Figure 9 depicts the flag rate from generating 10,000 sampling groups from the previous landscapes obtained for each μ . The groups were randomly generated and composed of 1, 4, 16, 64, or 128 landscapes. As one can see, using a single landscape (blue dashed line), the flag rates for both Π and Ψ -devices were high and in some cases were above 20%, as shown in Figure 9a,b. For cases with 4 landscapes, the flag rate can be up to 5%, which is still a high result. With 16 landscapes, a residual number of landscapes was obtained for the flagged Π and Ψ devices, which is the expected behavior for the system. Contrary to this, Figure 9c illustrates that, even with a single sample, the system can identify the Ω -devices. However, because of the flag rates of the Π and Ψ -devices, one must choose to use 16 or more landscapes for identification.
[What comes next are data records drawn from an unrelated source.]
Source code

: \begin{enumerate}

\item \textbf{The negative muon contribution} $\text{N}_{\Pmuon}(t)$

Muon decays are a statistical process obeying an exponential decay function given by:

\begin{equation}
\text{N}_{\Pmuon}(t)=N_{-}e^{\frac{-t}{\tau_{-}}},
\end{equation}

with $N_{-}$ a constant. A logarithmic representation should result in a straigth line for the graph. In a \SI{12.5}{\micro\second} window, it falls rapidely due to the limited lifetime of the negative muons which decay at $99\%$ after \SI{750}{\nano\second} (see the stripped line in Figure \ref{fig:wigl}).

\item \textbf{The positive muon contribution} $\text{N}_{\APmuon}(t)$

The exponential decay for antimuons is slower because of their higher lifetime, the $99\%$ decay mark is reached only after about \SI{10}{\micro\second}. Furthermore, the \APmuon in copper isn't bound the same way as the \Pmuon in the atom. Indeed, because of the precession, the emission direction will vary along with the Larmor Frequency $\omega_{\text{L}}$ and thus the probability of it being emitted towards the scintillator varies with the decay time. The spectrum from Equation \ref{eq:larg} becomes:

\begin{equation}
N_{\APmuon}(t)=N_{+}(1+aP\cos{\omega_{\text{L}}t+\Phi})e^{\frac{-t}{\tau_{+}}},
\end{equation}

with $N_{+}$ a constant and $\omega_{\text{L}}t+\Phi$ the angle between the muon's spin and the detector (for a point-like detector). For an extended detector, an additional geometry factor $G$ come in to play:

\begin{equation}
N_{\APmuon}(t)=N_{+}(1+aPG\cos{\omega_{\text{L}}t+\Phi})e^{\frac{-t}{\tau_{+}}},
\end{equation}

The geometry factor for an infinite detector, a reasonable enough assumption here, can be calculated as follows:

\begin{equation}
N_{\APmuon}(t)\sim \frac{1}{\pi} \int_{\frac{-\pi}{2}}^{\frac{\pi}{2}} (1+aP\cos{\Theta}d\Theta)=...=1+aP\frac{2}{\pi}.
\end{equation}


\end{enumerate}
6. Conclusions and Future Work

The present work shows how Persistence Landscape analysis allows one to verify whether a given device collects data that are a subset of the original point cloud. Therefore, intelligent systems can now autonomously recognize when their performance may not be as expected, since the data collected do not represent the problem it was built from. Persistence Landscapes were obtained through H0 PD, which is computable in an RSES. With this analysis being made directly by an RSES, a new layer of trust is provided for intelligent systems built using these constrained devices. They can dynamically understand that they are facing an unknown environment, which is a stepping stone to avoiding errors, finding hardware malfunctions, and reducing the necessity for Cloud systems.
However, this method has some limitations, and the success of it is greatly dependent on the dataset and the proximity between the samples, because the 0-dimensional PH analysis constructs the PD based on connections, which means that if the points are close together, one will not have any meaningful information. Besides the intention to reduce the necessity for Cloud computing, this work could be improved with a central system or it could be used to decrease the workload of a Cloud system. For example, a device can initiate communication with a Cloud system only if it can previously verify that the point cloud being collected is not similar to any previous one seen. Moreover, if all devices send their PL to a Cloud system, even during data collection, the Cloud can check which devices should send data to avoid repetition.
In terms of future work, developments, and directions, the authors have considered the following: test the limits of this analysis with a broader range of datasets to verify whether there are any datasets for which this type of analysis will not provide meaningful results; test the differences in the PL analysis of H 0 -PD built with 32 samples or 64 samples; and create an algorithm to find the minimum number of landscapes to have certainty that μ X .

Author Contributions

Conceptualization, S.B. and J.C.; methodology, S.B., J.G.C. and J.C.; software, S.B.; validation, S.B., J.C. and J.G.C.; formal analysis, S.B., J.C., M.S.R. and J.G.C.; investigation, S.B., J.G.C. and J.C.; resources, S.B.; data curation, S.B. and J.G.C.; writing—original draft preparation, S.B. and E.D.; writing—review and editing, S.B., E.D., J.G.C., M.S.R. and J.C.; visualization, S.B. and J.G.C.; supervision, J.G.C., M.S.R. and J.C.; project administration, J.C.; funding acquisition, J.C. All authors have read and agreed to the published version of the manuscript.

Funding

Project “(Link4S)ustainability—A new generation connectivity system for creation and integration of networks of objects for new sustainability paradigms [POCI-01-0247-FEDER-046122|LISBOA-01-0247-FEDER-046122]” is financed by the Operational Competitiveness and Internationalization Programmes COMPETE 2020 and LISBOA 2020, under the PORTUGAL 2020 Partnership Agreement, and through the European Structural and Investment Funds in the FEDER component.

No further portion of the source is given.